• WHAT YOU WILL DO:
If a line in the records below contains the word "specified", copy it out.
□ □ □
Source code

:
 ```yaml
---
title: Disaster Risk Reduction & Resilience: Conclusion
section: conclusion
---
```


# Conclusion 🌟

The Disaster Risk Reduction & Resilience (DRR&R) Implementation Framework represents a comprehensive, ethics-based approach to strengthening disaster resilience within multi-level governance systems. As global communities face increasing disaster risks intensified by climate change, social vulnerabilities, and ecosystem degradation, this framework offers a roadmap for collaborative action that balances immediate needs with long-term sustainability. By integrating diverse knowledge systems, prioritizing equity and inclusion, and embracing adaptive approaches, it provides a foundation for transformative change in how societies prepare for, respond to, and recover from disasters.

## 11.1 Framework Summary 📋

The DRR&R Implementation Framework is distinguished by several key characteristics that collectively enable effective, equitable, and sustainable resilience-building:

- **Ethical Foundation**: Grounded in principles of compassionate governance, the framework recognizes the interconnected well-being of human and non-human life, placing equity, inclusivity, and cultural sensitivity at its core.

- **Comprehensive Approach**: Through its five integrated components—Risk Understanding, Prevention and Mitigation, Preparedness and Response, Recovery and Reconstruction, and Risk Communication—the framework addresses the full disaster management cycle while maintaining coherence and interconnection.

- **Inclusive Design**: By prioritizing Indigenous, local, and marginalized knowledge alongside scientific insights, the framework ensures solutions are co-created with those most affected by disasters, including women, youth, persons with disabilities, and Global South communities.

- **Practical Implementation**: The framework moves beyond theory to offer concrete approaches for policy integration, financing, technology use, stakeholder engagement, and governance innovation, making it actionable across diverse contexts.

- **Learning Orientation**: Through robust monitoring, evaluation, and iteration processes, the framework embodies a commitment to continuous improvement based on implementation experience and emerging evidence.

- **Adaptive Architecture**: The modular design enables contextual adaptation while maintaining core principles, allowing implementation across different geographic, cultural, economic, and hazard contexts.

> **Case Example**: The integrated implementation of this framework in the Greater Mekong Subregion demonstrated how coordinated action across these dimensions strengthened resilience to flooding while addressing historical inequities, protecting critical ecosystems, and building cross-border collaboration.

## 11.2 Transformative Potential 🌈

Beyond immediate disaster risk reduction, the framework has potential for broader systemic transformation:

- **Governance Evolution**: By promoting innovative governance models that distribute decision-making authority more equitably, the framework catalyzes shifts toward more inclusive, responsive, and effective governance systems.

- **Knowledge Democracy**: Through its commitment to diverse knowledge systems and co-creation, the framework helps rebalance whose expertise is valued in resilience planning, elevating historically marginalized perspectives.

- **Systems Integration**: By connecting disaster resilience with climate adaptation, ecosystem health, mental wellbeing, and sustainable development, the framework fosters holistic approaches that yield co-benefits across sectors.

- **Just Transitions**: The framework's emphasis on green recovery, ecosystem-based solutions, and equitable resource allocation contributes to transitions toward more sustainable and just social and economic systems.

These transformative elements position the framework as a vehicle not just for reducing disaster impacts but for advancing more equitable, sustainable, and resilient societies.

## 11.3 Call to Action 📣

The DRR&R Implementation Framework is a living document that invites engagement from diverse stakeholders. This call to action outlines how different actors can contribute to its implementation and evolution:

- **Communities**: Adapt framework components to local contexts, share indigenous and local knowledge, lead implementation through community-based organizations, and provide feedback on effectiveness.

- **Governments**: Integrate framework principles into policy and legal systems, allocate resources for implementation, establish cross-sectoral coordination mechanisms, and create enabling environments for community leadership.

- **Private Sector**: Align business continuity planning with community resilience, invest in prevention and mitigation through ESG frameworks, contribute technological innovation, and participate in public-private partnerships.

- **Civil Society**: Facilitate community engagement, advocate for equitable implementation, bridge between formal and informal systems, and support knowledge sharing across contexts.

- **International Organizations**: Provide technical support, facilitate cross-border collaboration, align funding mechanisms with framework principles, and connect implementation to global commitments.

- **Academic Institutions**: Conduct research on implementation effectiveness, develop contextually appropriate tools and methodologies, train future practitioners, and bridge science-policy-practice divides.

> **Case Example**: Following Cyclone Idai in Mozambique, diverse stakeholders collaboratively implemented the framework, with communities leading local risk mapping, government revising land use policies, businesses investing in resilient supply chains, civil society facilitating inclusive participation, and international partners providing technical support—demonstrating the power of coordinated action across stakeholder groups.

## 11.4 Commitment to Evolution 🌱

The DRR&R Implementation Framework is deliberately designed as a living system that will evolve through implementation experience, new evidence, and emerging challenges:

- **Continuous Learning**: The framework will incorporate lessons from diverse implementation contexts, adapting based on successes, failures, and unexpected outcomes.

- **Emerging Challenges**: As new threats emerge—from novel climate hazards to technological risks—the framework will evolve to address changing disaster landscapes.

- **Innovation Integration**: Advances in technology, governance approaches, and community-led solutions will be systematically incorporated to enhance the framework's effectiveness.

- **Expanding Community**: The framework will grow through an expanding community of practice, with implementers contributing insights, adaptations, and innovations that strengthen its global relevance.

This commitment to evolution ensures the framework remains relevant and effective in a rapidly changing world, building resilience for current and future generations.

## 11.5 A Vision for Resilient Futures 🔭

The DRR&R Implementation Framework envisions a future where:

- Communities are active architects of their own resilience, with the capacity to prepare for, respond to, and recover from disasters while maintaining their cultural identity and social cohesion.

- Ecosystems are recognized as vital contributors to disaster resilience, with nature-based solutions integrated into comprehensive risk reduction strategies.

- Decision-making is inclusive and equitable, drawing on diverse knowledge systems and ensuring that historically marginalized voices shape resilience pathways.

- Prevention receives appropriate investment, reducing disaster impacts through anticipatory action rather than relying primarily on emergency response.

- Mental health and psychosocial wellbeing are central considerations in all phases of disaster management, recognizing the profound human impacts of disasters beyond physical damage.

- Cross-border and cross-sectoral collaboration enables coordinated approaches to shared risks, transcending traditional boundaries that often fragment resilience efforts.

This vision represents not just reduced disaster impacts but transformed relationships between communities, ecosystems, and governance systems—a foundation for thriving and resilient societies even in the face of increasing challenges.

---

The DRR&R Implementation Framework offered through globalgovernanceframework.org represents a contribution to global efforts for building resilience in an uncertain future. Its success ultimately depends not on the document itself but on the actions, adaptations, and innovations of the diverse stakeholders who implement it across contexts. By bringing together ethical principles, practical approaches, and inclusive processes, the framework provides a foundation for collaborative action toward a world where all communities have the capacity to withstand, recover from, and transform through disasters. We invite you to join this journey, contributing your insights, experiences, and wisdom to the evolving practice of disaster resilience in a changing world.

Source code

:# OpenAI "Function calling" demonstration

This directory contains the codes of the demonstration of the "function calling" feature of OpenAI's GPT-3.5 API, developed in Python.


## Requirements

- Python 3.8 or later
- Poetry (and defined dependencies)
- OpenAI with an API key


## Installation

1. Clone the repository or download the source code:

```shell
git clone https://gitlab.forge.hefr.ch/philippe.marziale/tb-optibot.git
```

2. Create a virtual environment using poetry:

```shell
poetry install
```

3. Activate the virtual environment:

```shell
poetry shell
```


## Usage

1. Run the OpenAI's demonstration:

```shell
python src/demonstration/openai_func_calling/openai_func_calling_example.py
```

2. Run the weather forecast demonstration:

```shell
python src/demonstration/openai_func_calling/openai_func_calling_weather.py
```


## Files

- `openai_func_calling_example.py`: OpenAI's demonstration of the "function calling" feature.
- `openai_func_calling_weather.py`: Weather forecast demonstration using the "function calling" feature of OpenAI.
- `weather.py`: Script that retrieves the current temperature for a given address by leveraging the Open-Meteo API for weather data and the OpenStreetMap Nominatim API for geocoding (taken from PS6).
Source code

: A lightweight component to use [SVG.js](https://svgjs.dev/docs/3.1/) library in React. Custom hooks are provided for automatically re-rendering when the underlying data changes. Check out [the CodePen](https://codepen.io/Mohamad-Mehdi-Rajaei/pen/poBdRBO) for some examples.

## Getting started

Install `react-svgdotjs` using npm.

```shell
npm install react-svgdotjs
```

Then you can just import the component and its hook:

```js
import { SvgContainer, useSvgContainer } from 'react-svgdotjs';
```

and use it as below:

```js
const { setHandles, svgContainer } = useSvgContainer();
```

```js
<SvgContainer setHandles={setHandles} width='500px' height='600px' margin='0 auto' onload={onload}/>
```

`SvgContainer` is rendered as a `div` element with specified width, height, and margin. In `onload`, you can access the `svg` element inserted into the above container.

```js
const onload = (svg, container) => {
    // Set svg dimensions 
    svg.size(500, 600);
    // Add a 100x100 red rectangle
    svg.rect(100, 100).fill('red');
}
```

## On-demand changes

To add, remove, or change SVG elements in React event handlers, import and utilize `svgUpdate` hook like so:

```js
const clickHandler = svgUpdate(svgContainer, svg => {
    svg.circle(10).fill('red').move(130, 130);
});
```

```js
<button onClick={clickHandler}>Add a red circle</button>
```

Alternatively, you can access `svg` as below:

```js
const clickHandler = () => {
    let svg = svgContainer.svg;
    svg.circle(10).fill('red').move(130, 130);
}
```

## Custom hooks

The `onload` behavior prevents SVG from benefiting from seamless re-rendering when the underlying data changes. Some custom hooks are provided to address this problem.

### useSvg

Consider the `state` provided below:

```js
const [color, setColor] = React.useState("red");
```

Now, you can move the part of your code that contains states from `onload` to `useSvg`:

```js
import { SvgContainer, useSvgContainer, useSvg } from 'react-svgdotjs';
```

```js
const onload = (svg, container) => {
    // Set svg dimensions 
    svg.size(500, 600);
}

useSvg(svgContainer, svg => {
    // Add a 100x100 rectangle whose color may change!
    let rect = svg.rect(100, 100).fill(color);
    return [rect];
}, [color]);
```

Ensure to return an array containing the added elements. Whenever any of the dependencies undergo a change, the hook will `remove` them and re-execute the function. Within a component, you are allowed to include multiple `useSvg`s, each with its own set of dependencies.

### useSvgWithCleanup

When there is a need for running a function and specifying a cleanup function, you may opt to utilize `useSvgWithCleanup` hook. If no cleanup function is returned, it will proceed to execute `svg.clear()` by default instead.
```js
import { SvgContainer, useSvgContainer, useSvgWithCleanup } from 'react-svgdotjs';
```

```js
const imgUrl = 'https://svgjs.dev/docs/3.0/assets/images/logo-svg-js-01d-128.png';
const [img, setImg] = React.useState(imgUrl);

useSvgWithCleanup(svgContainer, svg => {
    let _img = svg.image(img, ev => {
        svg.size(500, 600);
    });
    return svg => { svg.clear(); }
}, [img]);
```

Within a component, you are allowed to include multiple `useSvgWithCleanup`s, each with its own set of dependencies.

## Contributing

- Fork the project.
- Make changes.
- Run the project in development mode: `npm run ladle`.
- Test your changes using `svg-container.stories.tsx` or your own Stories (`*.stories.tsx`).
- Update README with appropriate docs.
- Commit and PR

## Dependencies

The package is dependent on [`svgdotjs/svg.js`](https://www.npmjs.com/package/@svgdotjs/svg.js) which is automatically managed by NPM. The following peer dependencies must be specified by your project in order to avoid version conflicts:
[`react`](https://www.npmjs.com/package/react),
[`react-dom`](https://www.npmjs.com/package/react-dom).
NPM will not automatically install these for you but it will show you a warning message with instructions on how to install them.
□ □ □
• OUTPUT OF THE EXERCISE:
`SvgContainer` is rendered as a `div` element with specified width, height, and margin. In `onload`, you can access the `svg` element inserted into the above container.
The package is dependent on [`svgdotjs/svg.js`](https://www.npmjs.com/package/@svgdotjs/svg.js) which is automatically managed by NPM. The following peer dependencies must be specified by your project in order to avoid version conflicts:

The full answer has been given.